[Items listed in a dataset]

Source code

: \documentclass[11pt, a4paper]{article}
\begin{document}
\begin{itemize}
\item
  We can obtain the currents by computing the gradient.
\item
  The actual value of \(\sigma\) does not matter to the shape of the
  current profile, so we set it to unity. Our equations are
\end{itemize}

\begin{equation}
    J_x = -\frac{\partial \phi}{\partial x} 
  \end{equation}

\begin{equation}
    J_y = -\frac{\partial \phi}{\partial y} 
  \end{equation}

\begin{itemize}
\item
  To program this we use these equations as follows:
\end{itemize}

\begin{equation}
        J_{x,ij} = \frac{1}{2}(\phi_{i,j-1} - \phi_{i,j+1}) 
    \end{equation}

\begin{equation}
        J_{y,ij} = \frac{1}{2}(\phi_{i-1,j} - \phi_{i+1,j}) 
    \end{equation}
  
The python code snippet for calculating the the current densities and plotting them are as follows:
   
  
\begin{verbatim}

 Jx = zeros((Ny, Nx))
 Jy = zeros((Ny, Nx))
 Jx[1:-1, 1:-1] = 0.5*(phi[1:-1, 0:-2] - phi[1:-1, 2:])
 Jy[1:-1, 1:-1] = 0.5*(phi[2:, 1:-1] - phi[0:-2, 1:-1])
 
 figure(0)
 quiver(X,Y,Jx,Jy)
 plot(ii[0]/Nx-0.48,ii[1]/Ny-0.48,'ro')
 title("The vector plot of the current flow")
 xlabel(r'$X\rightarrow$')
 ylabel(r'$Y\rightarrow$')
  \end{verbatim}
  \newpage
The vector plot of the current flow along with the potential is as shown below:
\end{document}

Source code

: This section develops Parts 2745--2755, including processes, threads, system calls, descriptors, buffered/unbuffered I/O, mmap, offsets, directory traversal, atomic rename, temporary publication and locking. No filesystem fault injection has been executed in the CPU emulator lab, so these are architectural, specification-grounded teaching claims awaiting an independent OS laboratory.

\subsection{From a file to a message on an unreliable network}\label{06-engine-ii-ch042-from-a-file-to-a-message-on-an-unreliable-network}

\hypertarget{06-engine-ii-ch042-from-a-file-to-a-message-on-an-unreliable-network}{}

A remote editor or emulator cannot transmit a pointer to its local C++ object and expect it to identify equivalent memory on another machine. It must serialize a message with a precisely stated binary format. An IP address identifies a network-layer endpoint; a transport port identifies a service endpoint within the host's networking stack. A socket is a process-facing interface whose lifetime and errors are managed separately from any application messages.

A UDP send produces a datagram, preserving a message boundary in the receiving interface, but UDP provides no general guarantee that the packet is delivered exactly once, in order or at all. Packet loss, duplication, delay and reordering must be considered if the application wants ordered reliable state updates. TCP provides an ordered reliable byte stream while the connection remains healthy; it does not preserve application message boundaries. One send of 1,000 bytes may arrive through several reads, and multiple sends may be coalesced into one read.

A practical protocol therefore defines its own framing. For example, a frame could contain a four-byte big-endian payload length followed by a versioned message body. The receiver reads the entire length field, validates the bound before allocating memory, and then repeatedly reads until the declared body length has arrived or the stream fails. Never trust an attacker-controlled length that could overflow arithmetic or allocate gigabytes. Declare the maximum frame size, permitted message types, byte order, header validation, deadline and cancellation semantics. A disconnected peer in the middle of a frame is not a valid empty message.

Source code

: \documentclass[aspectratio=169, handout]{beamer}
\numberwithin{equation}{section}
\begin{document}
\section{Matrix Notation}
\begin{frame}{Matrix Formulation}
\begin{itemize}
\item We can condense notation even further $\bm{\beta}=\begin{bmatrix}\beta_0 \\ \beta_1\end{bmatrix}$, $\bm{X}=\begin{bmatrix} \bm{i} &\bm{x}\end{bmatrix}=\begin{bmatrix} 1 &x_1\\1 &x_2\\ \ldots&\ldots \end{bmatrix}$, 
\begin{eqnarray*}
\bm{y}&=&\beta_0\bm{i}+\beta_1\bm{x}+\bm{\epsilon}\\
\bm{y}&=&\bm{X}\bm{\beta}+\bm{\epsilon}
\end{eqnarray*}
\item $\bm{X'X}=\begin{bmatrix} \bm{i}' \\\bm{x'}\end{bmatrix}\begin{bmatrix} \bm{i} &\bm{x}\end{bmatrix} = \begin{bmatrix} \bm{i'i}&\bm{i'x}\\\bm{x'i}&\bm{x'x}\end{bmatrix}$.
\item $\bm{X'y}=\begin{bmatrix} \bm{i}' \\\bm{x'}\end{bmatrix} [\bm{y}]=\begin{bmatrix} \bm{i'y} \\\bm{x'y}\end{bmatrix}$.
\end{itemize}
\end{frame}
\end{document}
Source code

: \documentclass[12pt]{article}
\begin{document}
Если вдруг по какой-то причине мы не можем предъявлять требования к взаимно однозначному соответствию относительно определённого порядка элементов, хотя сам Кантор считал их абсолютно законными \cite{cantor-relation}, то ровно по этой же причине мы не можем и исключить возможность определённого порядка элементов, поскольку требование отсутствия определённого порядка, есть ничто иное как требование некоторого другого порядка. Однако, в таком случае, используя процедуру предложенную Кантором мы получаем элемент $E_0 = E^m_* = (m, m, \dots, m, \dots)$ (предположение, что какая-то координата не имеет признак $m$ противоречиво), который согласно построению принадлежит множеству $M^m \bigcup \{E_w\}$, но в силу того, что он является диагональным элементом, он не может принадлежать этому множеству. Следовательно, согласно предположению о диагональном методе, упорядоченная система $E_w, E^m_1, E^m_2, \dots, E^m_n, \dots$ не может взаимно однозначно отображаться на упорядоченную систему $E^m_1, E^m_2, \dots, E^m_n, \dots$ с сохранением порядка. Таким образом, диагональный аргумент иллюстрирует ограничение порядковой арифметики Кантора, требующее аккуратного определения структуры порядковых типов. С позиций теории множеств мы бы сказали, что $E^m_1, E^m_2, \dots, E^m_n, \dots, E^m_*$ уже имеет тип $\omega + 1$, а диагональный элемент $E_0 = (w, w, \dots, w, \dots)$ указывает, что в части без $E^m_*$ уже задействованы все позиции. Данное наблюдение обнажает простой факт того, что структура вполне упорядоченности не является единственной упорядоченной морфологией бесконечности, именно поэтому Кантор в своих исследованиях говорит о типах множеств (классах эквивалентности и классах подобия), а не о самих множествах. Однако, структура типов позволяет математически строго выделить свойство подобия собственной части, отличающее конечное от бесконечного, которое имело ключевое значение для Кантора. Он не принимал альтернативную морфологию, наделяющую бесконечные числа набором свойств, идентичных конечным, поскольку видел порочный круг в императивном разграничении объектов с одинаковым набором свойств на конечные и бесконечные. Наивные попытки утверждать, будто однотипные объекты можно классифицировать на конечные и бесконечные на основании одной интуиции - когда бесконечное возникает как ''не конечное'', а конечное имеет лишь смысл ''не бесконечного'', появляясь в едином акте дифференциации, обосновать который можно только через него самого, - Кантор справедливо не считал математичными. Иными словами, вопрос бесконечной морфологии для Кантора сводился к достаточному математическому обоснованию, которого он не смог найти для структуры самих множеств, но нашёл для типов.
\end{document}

§ Requirement:
The full set of entries above has to be restated exactly.

§ Answer below:
Source code

: \documentclass[11pt, a4paper]{article}
\begin{document}
\begin{itemize}
\item
  We can obtain the currents by computing the gradient.
\item
  The actual value of \(\sigma\) does not matter to the shape of the
  current profile, so we set it to unity. Our equations are
\end{itemize}

\begin{equation}
    J_x = -\frac{\partial \phi}{\partial x} 
  \end{equation}

\begin{equation}
    J_y = -\frac{\partial \phi}{\partial y} 
  \end{equation}

\begin{itemize}
\item
  To program this we use these equations as follows:
\end{itemize}

\begin{equation}
        J_{x,ij} = \frac{1}{2}(\phi_{i,j-1} - \phi_{i,j+1}) 
    \end{equation}

\begin{equation}
        J_{y,ij} = \frac{1}{2}(\phi_{i-1,j} - \phi_{i+1,j}) 
    \end{equation}
  
The python code snippet for calculating the the current densities and plotting them are as follows:
   
  
\begin{verbatim}

 Jx = zeros((Ny, Nx))
 Jy = zeros((Ny, Nx))
 Jx[1:-1, 1:-1] = 0.5*(phi[1:-1, 0:-2] - phi[1:-1, 2:])
 Jy[1:-1, 1:-1] = 0.5*(phi[2:, 1:-1] - phi[0:-2, 1:-1])
 
 figure(0)
 quiver(X,Y,Jx,Jy)
 plot(ii[0]/Nx-0.48,ii[1]/Ny-0.48,'ro')
 title("The vector plot of the current flow")
 xlabel(r'$X\rightarrow$')
 ylabel(r'$Y\rightarrow$')
  \end{verbatim}
  \newpage
The vector plot of the current flow along with the potential is as shown below:
\end{document}

Source code

: This section develops Parts 2745--2755, including processes, threads, system calls, descriptors, buffered/unbuffered I/O, mmap, offsets, directory traversal, atomic rename, temporary publication and locking. No filesystem fault injection has been executed in the CPU emulator lab, so these are architectural, specification-grounded teaching claims awaiting an independent OS laboratory.

\subsection{From a file to a message on an unreliable network}\label{06-engine-ii-ch042-from-a-file-to-a-message-on-an-unreliable-network}

\hypertarget{06-engine-ii-ch042-from-a-file-to-a-message-on-an-unreliable-network}{}

A remote editor or emulator cannot transmit a pointer to its local C++ object and expect it to identify equivalent memory on another machine. It must serialize a message with a precisely stated binary format. An IP address identifies a network-layer endpoint; a transport port identifies a service endpoint within the host's networking stack. A socket is a process-facing interface whose lifetime and errors are managed separately from any application messages.

A UDP send produces a datagram, preserving a message boundary in the receiving interface, but UDP provides no general guarantee that the packet is delivered exactly once, in order or at all. Packet loss, duplication, delay and reordering must be considered if the application wants ordered reliable state updates. TCP provides an ordered reliable byte stream while the connection remains healthy; it does not preserve application message boundaries. One send of 1,000 bytes may arrive through several reads, and multiple sends may be coalesced into one read.

A practical protocol therefore defines its own framing. For example, a frame could contain a four-byte big-endian payload length followed by a versioned message body. The receiver reads the entire length field, validates the bound before allocating memory, and then repeatedly reads until the declared body length has arrived or the stream fails. Never trust an attacker-controlled length that could overflow arithmetic or allocate gigabytes. Declare the maximum frame size, permitted message types, byte order, header validation, deadline and cancellation semantics. A disconnected peer in the middle of a frame is not a valid empty message.

Source code

: \documentclass[aspectratio=169, handout]{beamer}
\numberwithin{equation}{section}
\begin{document}
\section{Matrix Notation}
\begin{frame}{Matrix Formulation}
\begin{itemize}
\item We can condense notation even further $\bm{\beta}=\begin{bmatrix}\beta_0 \\ \beta_1\end{bmatrix}$, $\bm{X}=\begin{bmatrix} \bm{i} &\bm{x}\end{bmatrix}=\begin{bmatrix} 1 &x_1\\1 &x_2\\ \ldots&\ldots \end{bmatrix}$, 
\begin{eqnarray*}
\bm{y}&=&\beta_0\bm{i}+\beta_1\bm{x}+\bm{\epsilon}\\
\bm{y}&=&\bm{X}\bm{\beta}+\bm{\epsilon}
\end{eqnarray*}
\item $\bm{X'X}=\begin{bmatrix} \bm{i}' \\\bm{x'}\end{bmatrix}\begin{bmatrix} \bm{i} &\bm{x}\end{bmatrix} = \begin{bmatrix} \bm{i'i}&\bm{i'x}\\\bm{x'i}&\bm{x'x}\end{bmatrix}$.
\item $\bm{X'y}=\begin{bmatrix} \bm{i}' \\\bm{x'}\end{bmatrix} [\bm{y}]=\begin{bmatrix} \bm{i'y} \\\bm{x'y}\end{bmatrix}$.
\end{itemize}
\end{frame}
\end{document}
Source code

: \documentclass[12pt]{article}
\begin{document}
Если вдруг по какой-то причине мы не можем предъявлять требования к взаимно однозначному соответствию относительно определённого порядка элементов, хотя сам Кантор считал их абсолютно законными \cite{cantor-relation}, то ровно по этой же причине мы не можем и исключить возможность определённого порядка элементов, поскольку требование отсутствия определённого порядка, есть ничто иное как требование некоторого другого порядка. Однако, в таком случае, используя процедуру предложенную Кантором мы получаем элемент $E_0 = E^m_* = (m, m, \dots, m, \dots)$ (предположение, что какая-то координата не имеет признак $m$ противоречиво), который согласно построению принадлежит множеству $M^m \bigcup \{E_w\}$, но в силу того, что он является диагональным элементом, он не может принадлежать этому множеству. Следовательно, согласно предположению о диагональном методе, упорядоченная система $E_w, E^m_1, E^m_2, \dots, E^m_n, \dots$ не может взаимно однозначно отображаться на упорядоченную систему $E^m_1, E^m_2, \dots, E^m_n, \dots$ с сохранением порядка. Таким образом, диагональный аргумент иллюстрирует ограничение порядковой арифметики Кантора, требующее аккуратного определения структуры порядковых типов. С позиций теории множеств мы бы сказали, что $E^m_1, E^m_2, \dots, E^m_n, \dots, E^m_*$ уже имеет тип $\omega + 1$, а диагональный элемент $E_0 = (w, w, \dots, w, \dots)$ указывает, что в части без $E^m_*$ уже задействованы все позиции. Данное наблюдение обнажает простой факт того, что структура вполне упорядоченности не является единственной упорядоченной морфологией бесконечности, именно поэтому Кантор в своих исследованиях говорит о типах множеств (классах эквивалентности и классах подобия), а не о самих множествах. Однако, структура типов позволяет математически строго выделить свойство подобия собственной части, отличающее конечное от бесконечного, которое имело ключевое значение для Кантора. Он не принимал альтернативную морфологию, наделяющую бесконечные числа набором свойств, идентичных конечным, поскольку видел порочный круг в императивном разграничении объектов с одинаковым набором свойств на конечные и бесконечные. Наивные попытки утверждать, будто однотипные объекты можно классифицировать на конечные и бесконечные на основании одной интуиции - когда бесконечное возникает как ''не конечное'', а конечное имеет лишь смысл ''не бесконечного'', появляясь в едином акте дифференциации, обосновать который можно только через него самого, - Кантор справедливо не считал математичными. Иными словами, вопрос бесконечной морфологии для Кантора сводился к достаточному математическому обоснованию, которого он не смог найти для структуры самих множеств, но нашёл для типов.
\end{document}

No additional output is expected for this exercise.